Reseña de una novela que se mete con la intimidad y la historia de una mujer de fines de siglo XX.
Pablo Minini @MininiPablo
Viernes 18 de octubre de 2019 19:21
Cortázar decía dos cosas.
Primero, que un cuento es una fotografía de un momento en la cual lo más interesante es lo que sucede alrededor y no vemos. Parecido a lo que decía Hemingway sobre el iceberg: la historia que mostramos es sólo el diez por ciento, debajo de la superficie está todo lo que soporta a esa historia.
Segundo, que una novela es un match de box que se gana por puntos: uno va llevando al lector por el ring, sumando puntos a través de la técnica, golpe a golpe, hasta que cuando toca el final el autor ha ganado por la fuerza arrolladora de la historia. Lo oponía al cuento, que se gana por knock out con un golpe certero.
Álbum de familia, de Renate Dorrestein, tiene lo mejor de los cuentos y lo mejor de las novelas.
Nacida en Holanda, periodista de oficio, Dorrestein elige la metáfora de la fotografía para contar un drama que tiene todos los elementos de un momento terrible y de una historia de horrores.

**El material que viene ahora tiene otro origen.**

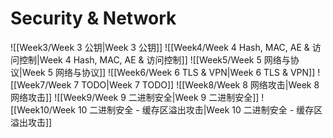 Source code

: # Security & Network

![[Week3/Week 3 公钥|Week 3 公钥]]
![[Week4/Week 4 Hash, MAC, AE & 访问控制|Week 4 Hash, MAC, AE & 访问控制]]
![[Week5/Week 5 网络与协议|Week 5 网络与协议]]
![[Week6/Week 6 TLS & VPN|Week 6 TLS & VPN]]
![[Week7/Week 7 TODO|Week 7 TODO]]
![[Week8/Week 8 网络攻击|Week 8 网络攻击]]
![[Week9/Week 9 二进制安全|Week 9 二进制安全]]
![[Week10/Week 10 二进制安全 - 缓存区溢出攻击|Week 10 二进制安全 - 缓存区溢出攻击]] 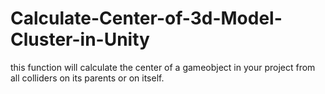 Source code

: # Calculate-Center-of-3d-Model-Cluster-in-Unity
this function will calculate the center of a gameobject in your project from all colliders on its parents or on itself. 
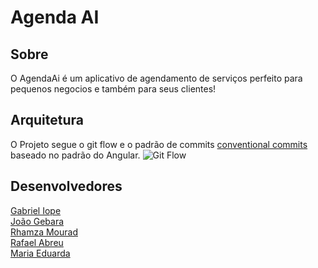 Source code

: # Agenda AI

## Sobre
O AgendaAi é um aplicativo de agendamento de serviços perfeito para pequenos negocios e também para seus clientes!

## Arquitetura
O Projeto segue o git flow e o padrão de commits [conventional commits](https://www.conventionalcommits.org/en/v1.0.0/) baseado no padrão do Angular.
![Git Flow](https://docs.cronapp.io/download/attachments/145490620/gitflowCompleto.png?version=1&modificationDate=1711054105000&api=v2)

## Desenvolvedores
[Gabriel Iope](https://github.com/iopebiel)\
[João Gebara](https://github.com/Gebarito)\
[Rhamza Mourad](https://github.com/rmmourad)\
[Rafael Abreu](https://github.com/RafaAAbreu)\
[Maria Eduarda](https://github.com/mariaeduaruda)
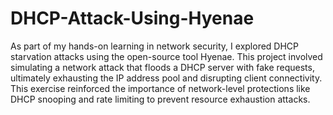 # DHCP-Attack-Using-Hyenae

As part of my hands-on learning in network security, I explored DHCP starvation attacks using the open-source tool Hyenae. This project involved simulating a network attack that floods a DHCP server with fake requests, ultimately exhausting the IP address pool and disrupting client connectivity. This exercise reinforced the importance of network-level protections like DHCP snooping and rate limiting to prevent resource exhaustion attacks.
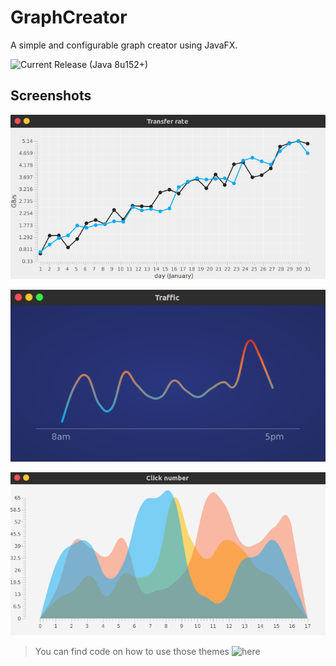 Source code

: # GraphCreator
A simple and configurable graph creator using JavaFX.

![Current Release](https://github.com/DrMerfy/GraphCreator/releases/tag/v0.3.9) (Java 8u152+)



## Screenshots
![Simple Line Graph](Demo/Screenshots/SimpleLineGraph.png?raw=true "Simple Line Graph")


![Traffic theme](Demo/Screenshots/TrafficTheme.png?raw=true "Traffic Theme")


![Smooth fill curves](Demo/Screenshots/SmoothFillCurve.png?raw=true "Smooth Fill Curve")

> You can find code on how to use those themes ![here](Demo/Themes)

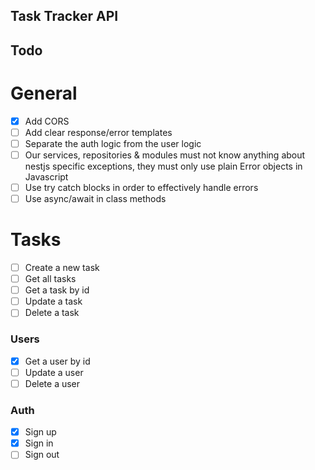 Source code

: ## Task Tracker API

## Todo

# General

- [x] Add CORS
- [ ] Add clear response/error templates
- [ ] Separate the auth logic from the user logic
- [ ] Our services, repositories & modules must not know anything about nestjs specific exceptions, they must only use plain Error objects in Javascript
- [ ] Use try catch blocks in order to effectively handle errors
- [ ] Use async/await in class methods

# Tasks

- [ ] Create a new task
- [ ] Get all tasks
- [ ] Get a task by id
- [ ] Update a task
- [ ] Delete a task

### Users

- [x] Get a user by id
- [ ] Update a user
- [ ] Delete a user

### Auth

- [x] Sign up
- [x] Sign in
- [ ] Sign out
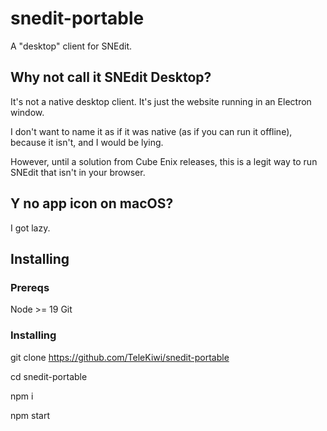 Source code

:# snedit-portable
A "desktop" client for SNEdit.

## Why not call it SNEdit Desktop?
It's not a native desktop client. It's just the website running in an Electron window.

I don't want to name it as if it was native (as if you can run it offline), because it isn't, and I would be lying.

However, until a solution from Cube Enix releases, this is a legit way to run
SNEdit that isn't in your browser.

## Y no app icon on macOS?

I got lazy.

## Installing 

### Prereqs
Node >= 19
Git

### Installing
git clone https://github.com/TeleKiwi/snedit-portable

cd snedit-portable

npm i

npm start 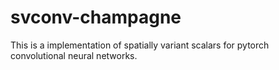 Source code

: # svconv-champagne

This is a implementation of spatially variant scalars for pytorch convolutional neural networks.

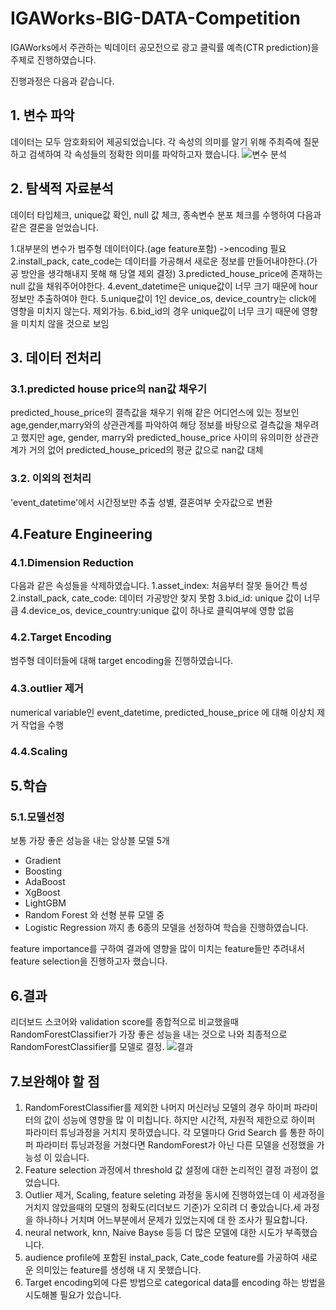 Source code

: # IGAWorks-BIG-DATA-Competition
IGAWorks에서 주관하는 빅데이터 공모전으로 광고 클릭률 예측(CTR prediction)을 주제로 진행하였습니다.

진행과정은 다음과 같습니다.

## 1. 변수 파악
데이터는 모두 암호화되어 제공되었습니다. 각 속성의 의미를 알기 위해 주최즉에 질문하고 검색하여 각 속성들의 정확한 의미를 파악하고자 했습니다.
![변수 분석](https://user-images.githubusercontent.com/46511190/118797440-8c85f200-b8d7-11eb-997b-64b9df857d73.jpg)

## 2. 탐색적 자료분석
데이터 타입체크, unique값 확인, null 값 체크, 종속변수 분포 체크를 수행하여 다음과 같은 결론을 얻었습니다.

1.대부분의 변수가 범주형 데이터이다.(age feature포함) ->encoding 필요
2.install_pack, cate_code는 데이터를 가공해서 새로운 정보를 만들어내야한다.(가공 방안을 생각해내지 못해 해
당열 제외 결정)
3.predicted_house_price에 존재하는 null 값을 채워주어야한다.
4.event_datetime은 unique값이 너무 크기 때문에 hour 정보만 추출하여야 한다.
5.unique값이 1인 device_os, device_country는 click에 영향을 미치지 않는다. 제외가능.
6.bid_id의 경우 unique값이 너무 크기 때문에 영향을 미치치 않을 것으로 보임

## 3. 데이터 전처리
### 3.1.predicted house price의 nan값 채우기
predicted_house_price의 결측값을 채우기 위해 같은 어디언스에 있는 정보인 age,gender,marry와의 상관관계를
파악하여 해당 정보를 바탕으로 결측값을 채우려고 했지만 age, gender, marry와 predicted_house_price 사이의 유의미한 상관관계가 거의 없어
predicted_house_priced의 평균 값으로 nan값 대체

### 3.2. 이외의 전처리
'event_datetime'에서 시간정보만 추출
성별, 결혼여부 숫자값으로 변환

## 4.Feature Engineering
### 4.1.Dimension Reduction
다음과 같은 속성들을 삭제하였습니다.
1.asset_index: 처음부터 잘못 들어간 특성
2.install_pack, cate_code: 데이터 가공방안 찾지 못함
3.bid_id: unique 값이 너무 큼
4.device_os, device_country:unique 값이 하나로 클릭여부에 영향 없음

### 4.2.Target Encoding
범주형 데이터들에 대해 target encoding을 진행하였습니다.

### 4.3.outlier 제거
numerical variable인 event_datetime, predicted_house_price 에 대해 이상치 제거 작업을 수행

### 4.4.Scaling

## 5.학습
### 5.1.모델선정
보통 가장 좋은 성능을 내는 앙상블 모델 5개
- Gradient
- Boosting
- AdaBoost
- XgBoost
- LightGBM
- Random Forest
와 선형 분류 모델 중 
- Logistic Regression
까지 총 6종의 모델을 선정하여 학습을 진행하였습니다.

feature importance를 구하여 결과에 영향을 많이 미치는 feature들만 추려내서 feature selection을 진행하고자 했습니다.

## 6.결과
리더보드 스코어와 validation score를 종합적으로 비교했을때 RandomForestClassifier가 가장 좋은 성능을 내는
것으로 나와 최종적으로 RandomForestClassifier를 모델로 결정.
![결과](https://user-images.githubusercontent.com/46511190/118797976-16ce5600-b8d8-11eb-8deb-d45c45e88042.png)



## 7.보완해야 할 점
1. RandomForestClassifier를 제외한 나머지 머신러닝 모델의 경우 하이퍼 파라미터의 값이 성능에 영향을 많
이 미칩니다. 하지만 시간적, 자원적 제한으로 하이퍼 파라미터 튜닝과정을 거치지 못하였습니다. 각 모델마다 Grid
Search 를 통한 하이퍼 파라미터 튜닝과정을 거쳤다면 RandomForest가 아닌 다른 모델을 선정했을 가능성
이 있습니다.
2. Feature selection 과정에서 threshold 값 설정에 대한 논리적인 결정 과정이 없었습니다.
3. Outlier 제거, Scaling, feature seleting 과정을 동시에 진행하였는데 이 세과정을 거치지 않았을때의 모델의
정확도(리더보드 기준)가 오히려 더 좋았습니다.세 과정을 하나하나 거치며 어느부분에서 문제가 있었는지에 대
한 조사가 필요합니다.
4. neural network, knn, Naive Bayse 등등 더 많은 모델에 대한 시도가 부족했습니다.
5. audience profile에 포함된 instal_pack, Cate_code feature를 가공하여 새로운 의미있는 feature를 생성해 내
지 못했습니다.
6. Target encoding외에 다른 방법으로 categorical data를 encoding 하는 방법을 시도해볼 필요가 있습니다.
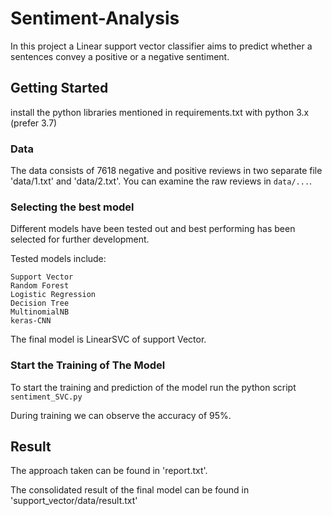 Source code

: # Sentiment-Analysis

In this project a Linear support vector classifier aims to predict whether a  sentences convey a positive or a negative sentiment. 

## Getting Started

install the python libraries mentioned in requirements.txt with python 3.x (prefer 3.7)

### Data

The data consists of 7618 negative and positive reviews in two separate file 'data/1.txt' and 'data/2.txt'. You can examine the raw reviews in `data/...`.

### Selecting the best model

Different models have been tested out and best performing has been selected for further development.

Tested models include:

    Support Vector
    Random Forest
    Logistic Regression
    Decision Tree
    MultinomialNB
    keras-CNN

The final model is LinearSVC of support Vector.

### Start the Training of The Model

To start the training and prediction of the model run the python script `sentiment_SVC.py`

During training we can observe the accuracy of 95%.

## Result

The approach taken can be found in 'report.txt'.

The consolidated result of the final model can be found in 'support_vector/data/result.txt'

Ellen llevó una vida que los editores bienpensantes del libro en su edición castellana tildan de promiscua. Una mujer de treinta y pico que quedó embarazada y no sabe quién es el padre. Pero la novela nos da otra pauta que nos permite pensar en algo más complejo que la simple promiscuidad: Ellen ha ido escapando a la idea de familia a lo largo de toda su vida y ha usado su sexualidad como una forma de negar cualquier compromiso con una vida aceptable socialmente de casa, esposo, niños, perro, jardín. Ellen ha escapado toda su vida de una familia tal como era la suya propia. Familia de Ámsterdam, acomodada, numerosa, a todas vistas feliz. Y con perro y jardín.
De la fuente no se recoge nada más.